Но в воскресенье утром, вернувшись с прогулки, которую он совершил, как прежде, в одиночестве, Иоахим набрался духу и решил дольше не откладывать разговор с кузеном о самых неотложных вопросах. Он подошел к его постели и сказал, вздохнув:

— Да, ничего не поделаешь, придется предпринять кое-какие шаги. Ведь тебя дома, наверное, ждут?

— Нет еще, — ответил Ганс Касторп.

— Ну, в ближайшие дни, в среду или в четверг?

— Ах, они вовсе не ждут меня так уж точно, непременно в назначенный день, — возразил Ганс Касторп. — Только у них и дела, что ждать меня да считать дни, когда я вернусь. Вернусь и все, и дядя Тинапель скажет: «А, вот и ты!» А дядя Джемс спросит: «Ну как, доволен?» И если я не приеду, так они еще долго меня не хватятся, можешь быть уверен. Разумеется, со временем их придется известить.

— Ты можешь себе представить, как мне все это не нравится, — продолжал Иоахим и снова вздохнул. — А что будет дальше? Ведь и на мне лежит ответственность за эту историю. Ты приезжаешь сюда наверх, чтобы навестить меня, я ввожу тебя в нашу жизнь — и вдруг ты тут застреваешь, и никто не знает, когда ты опять вырвешься и сможешь поступить на место. Согласись, что мне это в высшей степени не нравится!

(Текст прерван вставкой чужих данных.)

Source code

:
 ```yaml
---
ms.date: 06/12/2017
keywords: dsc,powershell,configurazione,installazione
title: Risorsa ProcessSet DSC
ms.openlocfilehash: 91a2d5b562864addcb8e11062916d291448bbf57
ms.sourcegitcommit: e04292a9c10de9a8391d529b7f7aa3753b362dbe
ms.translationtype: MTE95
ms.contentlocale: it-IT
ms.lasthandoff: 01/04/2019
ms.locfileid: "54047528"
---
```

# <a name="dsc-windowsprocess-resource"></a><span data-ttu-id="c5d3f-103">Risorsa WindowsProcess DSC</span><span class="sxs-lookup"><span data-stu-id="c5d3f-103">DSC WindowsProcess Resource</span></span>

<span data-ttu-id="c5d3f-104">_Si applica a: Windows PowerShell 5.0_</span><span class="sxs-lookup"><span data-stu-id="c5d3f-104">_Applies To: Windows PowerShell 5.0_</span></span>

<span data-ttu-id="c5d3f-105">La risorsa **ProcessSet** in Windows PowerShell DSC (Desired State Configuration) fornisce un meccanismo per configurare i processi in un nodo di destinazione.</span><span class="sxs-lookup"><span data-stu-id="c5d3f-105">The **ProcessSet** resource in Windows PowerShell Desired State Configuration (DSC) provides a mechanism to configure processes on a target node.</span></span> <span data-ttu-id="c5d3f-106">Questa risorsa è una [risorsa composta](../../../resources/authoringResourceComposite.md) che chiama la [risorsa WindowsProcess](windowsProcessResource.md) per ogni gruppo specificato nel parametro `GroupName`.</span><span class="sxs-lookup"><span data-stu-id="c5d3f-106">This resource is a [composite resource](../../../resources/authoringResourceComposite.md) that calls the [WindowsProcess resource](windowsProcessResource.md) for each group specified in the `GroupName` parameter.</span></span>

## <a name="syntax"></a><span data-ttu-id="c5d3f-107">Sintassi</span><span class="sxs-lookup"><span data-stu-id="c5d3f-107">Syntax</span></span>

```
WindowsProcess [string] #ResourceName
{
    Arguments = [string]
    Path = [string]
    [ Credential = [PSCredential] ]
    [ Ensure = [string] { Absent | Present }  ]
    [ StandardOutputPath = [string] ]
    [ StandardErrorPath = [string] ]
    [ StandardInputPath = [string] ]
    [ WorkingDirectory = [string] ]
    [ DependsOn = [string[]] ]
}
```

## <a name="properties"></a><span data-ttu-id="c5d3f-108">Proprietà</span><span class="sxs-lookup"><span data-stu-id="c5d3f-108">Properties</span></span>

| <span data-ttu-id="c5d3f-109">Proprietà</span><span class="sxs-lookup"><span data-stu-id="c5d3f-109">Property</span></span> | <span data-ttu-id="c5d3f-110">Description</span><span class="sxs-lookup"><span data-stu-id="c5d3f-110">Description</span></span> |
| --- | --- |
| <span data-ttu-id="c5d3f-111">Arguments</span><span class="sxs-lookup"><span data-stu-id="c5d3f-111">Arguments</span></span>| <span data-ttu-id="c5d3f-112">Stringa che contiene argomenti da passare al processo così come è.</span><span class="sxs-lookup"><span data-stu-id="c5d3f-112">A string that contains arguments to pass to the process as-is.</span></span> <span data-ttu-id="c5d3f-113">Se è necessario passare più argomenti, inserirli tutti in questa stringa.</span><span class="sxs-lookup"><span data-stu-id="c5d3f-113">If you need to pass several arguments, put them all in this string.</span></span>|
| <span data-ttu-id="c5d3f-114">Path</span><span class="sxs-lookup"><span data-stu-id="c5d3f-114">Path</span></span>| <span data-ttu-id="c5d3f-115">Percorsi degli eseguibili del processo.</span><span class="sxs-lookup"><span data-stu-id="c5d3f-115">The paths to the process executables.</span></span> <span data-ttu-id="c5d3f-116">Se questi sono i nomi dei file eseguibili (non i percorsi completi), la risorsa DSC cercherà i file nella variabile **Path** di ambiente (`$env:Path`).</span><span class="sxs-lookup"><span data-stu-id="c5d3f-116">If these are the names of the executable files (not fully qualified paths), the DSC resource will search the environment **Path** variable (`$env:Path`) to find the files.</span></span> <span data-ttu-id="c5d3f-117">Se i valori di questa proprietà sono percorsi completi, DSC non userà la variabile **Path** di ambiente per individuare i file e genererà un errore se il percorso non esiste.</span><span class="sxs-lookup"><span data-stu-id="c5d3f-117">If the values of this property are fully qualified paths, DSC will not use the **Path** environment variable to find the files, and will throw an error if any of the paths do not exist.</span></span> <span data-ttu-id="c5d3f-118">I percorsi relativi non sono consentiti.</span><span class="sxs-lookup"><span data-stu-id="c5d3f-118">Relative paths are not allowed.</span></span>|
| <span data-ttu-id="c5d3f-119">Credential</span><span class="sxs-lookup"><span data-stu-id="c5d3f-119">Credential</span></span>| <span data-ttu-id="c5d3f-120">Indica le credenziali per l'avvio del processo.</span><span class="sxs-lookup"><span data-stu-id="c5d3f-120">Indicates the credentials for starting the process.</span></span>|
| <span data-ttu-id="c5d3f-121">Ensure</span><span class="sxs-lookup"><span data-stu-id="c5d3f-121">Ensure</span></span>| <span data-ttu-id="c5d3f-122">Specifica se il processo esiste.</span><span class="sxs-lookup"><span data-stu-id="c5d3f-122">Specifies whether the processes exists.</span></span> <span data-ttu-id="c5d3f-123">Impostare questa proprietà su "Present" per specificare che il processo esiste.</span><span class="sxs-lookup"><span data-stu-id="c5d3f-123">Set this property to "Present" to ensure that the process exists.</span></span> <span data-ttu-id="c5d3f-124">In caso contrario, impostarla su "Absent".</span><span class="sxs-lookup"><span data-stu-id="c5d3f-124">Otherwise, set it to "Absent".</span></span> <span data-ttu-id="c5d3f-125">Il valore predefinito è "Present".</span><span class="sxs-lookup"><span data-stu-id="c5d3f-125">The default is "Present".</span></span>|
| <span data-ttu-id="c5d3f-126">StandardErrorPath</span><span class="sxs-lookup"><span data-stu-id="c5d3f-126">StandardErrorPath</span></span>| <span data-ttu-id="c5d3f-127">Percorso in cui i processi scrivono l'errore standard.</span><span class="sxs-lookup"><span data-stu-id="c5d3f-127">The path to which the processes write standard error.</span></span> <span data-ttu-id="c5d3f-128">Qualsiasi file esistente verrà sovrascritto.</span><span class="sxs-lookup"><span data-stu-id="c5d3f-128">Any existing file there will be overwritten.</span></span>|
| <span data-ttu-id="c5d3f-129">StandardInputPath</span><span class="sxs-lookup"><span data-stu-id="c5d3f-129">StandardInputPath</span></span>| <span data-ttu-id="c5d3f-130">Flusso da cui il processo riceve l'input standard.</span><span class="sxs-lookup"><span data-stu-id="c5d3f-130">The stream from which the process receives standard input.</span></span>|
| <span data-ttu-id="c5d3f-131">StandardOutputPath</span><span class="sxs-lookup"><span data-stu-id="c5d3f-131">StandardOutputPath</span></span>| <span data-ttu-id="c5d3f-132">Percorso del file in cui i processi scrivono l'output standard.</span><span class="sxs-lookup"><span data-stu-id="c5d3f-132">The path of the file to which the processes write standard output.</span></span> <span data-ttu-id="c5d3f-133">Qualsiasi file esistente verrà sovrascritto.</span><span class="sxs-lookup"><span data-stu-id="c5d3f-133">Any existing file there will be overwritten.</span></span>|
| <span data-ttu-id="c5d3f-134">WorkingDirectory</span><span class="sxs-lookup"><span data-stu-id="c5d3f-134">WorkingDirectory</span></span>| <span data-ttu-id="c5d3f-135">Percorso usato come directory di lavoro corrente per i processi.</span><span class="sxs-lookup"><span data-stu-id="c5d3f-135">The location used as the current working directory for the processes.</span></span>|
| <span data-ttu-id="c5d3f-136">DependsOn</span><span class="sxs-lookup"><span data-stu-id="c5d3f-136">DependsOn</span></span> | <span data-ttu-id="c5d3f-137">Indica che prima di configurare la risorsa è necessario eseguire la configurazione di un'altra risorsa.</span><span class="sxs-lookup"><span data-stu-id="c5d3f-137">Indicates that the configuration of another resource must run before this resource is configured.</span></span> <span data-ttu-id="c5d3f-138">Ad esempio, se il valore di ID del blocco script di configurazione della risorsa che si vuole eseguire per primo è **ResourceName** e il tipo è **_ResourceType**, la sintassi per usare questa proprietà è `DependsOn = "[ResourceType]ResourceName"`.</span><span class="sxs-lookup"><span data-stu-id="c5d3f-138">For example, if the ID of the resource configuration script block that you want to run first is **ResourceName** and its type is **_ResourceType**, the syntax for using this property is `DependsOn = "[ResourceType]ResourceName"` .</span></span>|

— Позволь, — остановил его Ганс Касторп, все еще лежавший, закинув руки за голову. — Что ты мудришь? Не сочиняй глупостей. Разве я приехал сюда наверх, только чтобы навестить тебя? Конечно, и для этого тоже, но в конце концов главное — чтобы отдохнуть и поправиться, по совету Хейдекинда. И вдруг выясняется, что я нуждаюсь в гораздо более серьезной поправке, чем он, да и все мы могли себе представить. И я не первый — многие считали, что они приезжают сюда с мимолетным визитом, а потом оказывалось, что они жестоко ошиблись. Вспомни хотя бы второго сына «Tous-les-deux», и как у него все сложилось — я даже не знаю, жив ли он еще, или его потихоньку вынесли во время обеда? Ведь то, что я слегка болен, для меня неожиданность, мне нужно сначала привыкнуть к мысли, что я тоже пациент, совершенно такой же, как вы, а не просто гость, как я воображал вначале. С другой стороны, это вовсе не такая неожиданность, ведь таким уж блистательно здоровым я себя никогда не чувствовал, и, если вспомнить, что мои родители умерли очень рано, то неоткуда было и взяться блистательному здоровью! У тебя тоже есть маленький изъян, хотя он теперь, видимо, почти залечен, но мы все не придаем ему особого значения, и, может быть, это у нас действительно в роду, по крайней мере Беренс высказал такое предположение. Вот я лежу здесь со вчерашнего дня и думаю, как я относился к жизни в целом, — понимаешь, к ее требованиям… Моей натуре всегда были присущи известная серьезность и неприятие всего слишком здорового и шумного, — мы еще недавно говорили о том, что меня порой даже тянуло стать священником — ради всех этих скорбных и возвышенных обрядов: этакий, понимаешь ли, черный покров с серебряным крестом и тремя буквами R.I.Р. …Requiescat in pace… [69] Это, пожалуй, прекраснейшие слова на свете, и они мне гораздо симпатичнее всяких «Да здравствует», которые по сути дела ведь только шумиха. Происходит это, вероятно, именно потому, что во мне самом есть изъян и с детства было особое отношение к болезни, — вот сейчас оно и сказалось. Но если дело обстоит так, то, наоборот, счастье, что я попал сюда к вам и решил пройти осмотр, и тебе решительно не за что упрекать себя. Ты же слышал: если бы я продолжал еще некоторое время жить так, как жил, то у меня, быть может, ни за что ни про что полетело бы к черту все легкое!